Stored dataset items
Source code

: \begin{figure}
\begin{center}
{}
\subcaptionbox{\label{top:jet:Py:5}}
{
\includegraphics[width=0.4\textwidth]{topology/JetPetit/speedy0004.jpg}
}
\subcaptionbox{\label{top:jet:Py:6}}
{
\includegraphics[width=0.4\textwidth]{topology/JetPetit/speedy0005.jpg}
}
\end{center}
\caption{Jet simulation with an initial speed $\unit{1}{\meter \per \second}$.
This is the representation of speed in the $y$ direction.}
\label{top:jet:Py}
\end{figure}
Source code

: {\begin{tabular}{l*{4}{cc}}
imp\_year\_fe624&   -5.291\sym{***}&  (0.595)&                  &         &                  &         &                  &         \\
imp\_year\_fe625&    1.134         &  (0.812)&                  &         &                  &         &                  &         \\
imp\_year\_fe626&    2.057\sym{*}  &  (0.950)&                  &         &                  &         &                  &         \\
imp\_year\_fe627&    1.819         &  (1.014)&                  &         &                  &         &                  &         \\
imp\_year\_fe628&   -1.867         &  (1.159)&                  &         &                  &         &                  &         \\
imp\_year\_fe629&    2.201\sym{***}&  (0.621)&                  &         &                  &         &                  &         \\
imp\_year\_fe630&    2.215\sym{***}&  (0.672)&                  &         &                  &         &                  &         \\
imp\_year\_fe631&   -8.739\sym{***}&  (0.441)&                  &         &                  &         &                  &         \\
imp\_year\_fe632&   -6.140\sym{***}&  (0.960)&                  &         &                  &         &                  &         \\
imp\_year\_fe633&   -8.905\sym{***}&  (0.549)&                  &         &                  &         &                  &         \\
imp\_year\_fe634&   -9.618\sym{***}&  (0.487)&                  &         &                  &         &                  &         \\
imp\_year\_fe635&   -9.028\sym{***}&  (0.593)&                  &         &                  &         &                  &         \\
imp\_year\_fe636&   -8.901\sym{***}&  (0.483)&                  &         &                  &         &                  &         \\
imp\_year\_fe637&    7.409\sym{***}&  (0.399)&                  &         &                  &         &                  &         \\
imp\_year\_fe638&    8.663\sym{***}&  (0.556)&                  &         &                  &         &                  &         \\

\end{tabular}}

■ TASK BRIEF:
Nothing but an exact reproduction of the entries is wanted.

■ ANSWER BELOW:
Source code

: \begin{figure}
\begin{center}
{}
\subcaptionbox{\label{top:jet:Py:5}}
{
\includegraphics[width=0.4\textwidth]{topology/JetPetit/speedy0004.jpg}
}
\subcaptionbox{\label{top:jet:Py:6}}
{
\includegraphics[width=0.4\textwidth]{topology/JetPetit/speedy0005.jpg}
}
\end{center}
\caption{Jet simulation with an initial speed $\unit{1}{\meter \per \second}$.
This is the representation of speed in the $y$ direction.}
\label{top:jet:Py}
\end{figure}
Source code

: {\begin{tabular}{l*{4}{cc}}
imp\_year\_fe624&   -5.291\sym{***}&  (0.595)&                  &         &                  &         &                  &         \\
imp\_year\_fe625&    1.134         &  (0.812)&                  &         &                  &         &                  &         \\
imp\_year\_fe626&    2.057\sym{*}  &  (0.950)&                  &         &                  &         &                  &         \\
imp\_year\_fe627&    1.819         &  (1.014)&                  &         &                  &         &                  &         \\
imp\_year\_fe628&   -1.867         &  (1.159)&                  &         &                  &         &                  &         \\
imp\_year\_fe629&    2.201\sym{***}&  (0.621)&                  &         &                  &         &                  &         \\
imp\_year\_fe630&    2.215\sym{***}&  (0.672)&                  &         &                  &         &                  &         \\
imp\_year\_fe631&   -8.739\sym{***}&  (0.441)&                  &         &                  &         &                  &         \\
imp\_year\_fe632&   -6.140\sym{***}&  (0.960)&                  &         &                  &         &                  &         \\
imp\_year\_fe633&   -8.905\sym{***}&  (0.549)&                  &         &                  &         &                  &         \\
imp\_year\_fe634&   -9.618\sym{***}&  (0.487)&                  &         &                  &         &                  &         \\
imp\_year\_fe635&   -9.028\sym{***}&  (0.593)&                  &         &                  &         &                  &         \\
imp\_year\_fe636&   -8.901\sym{***}&  (0.483)&                  &         &                  &         &                  &         \\
imp\_year\_fe637&    7.409\sym{***}&  (0.399)&                  &         &                  &         &                  &         \\
imp\_year\_fe638&    8.663\sym{***}&  (0.556)&                  &         &                  &         &                  &         \\

\end{tabular}}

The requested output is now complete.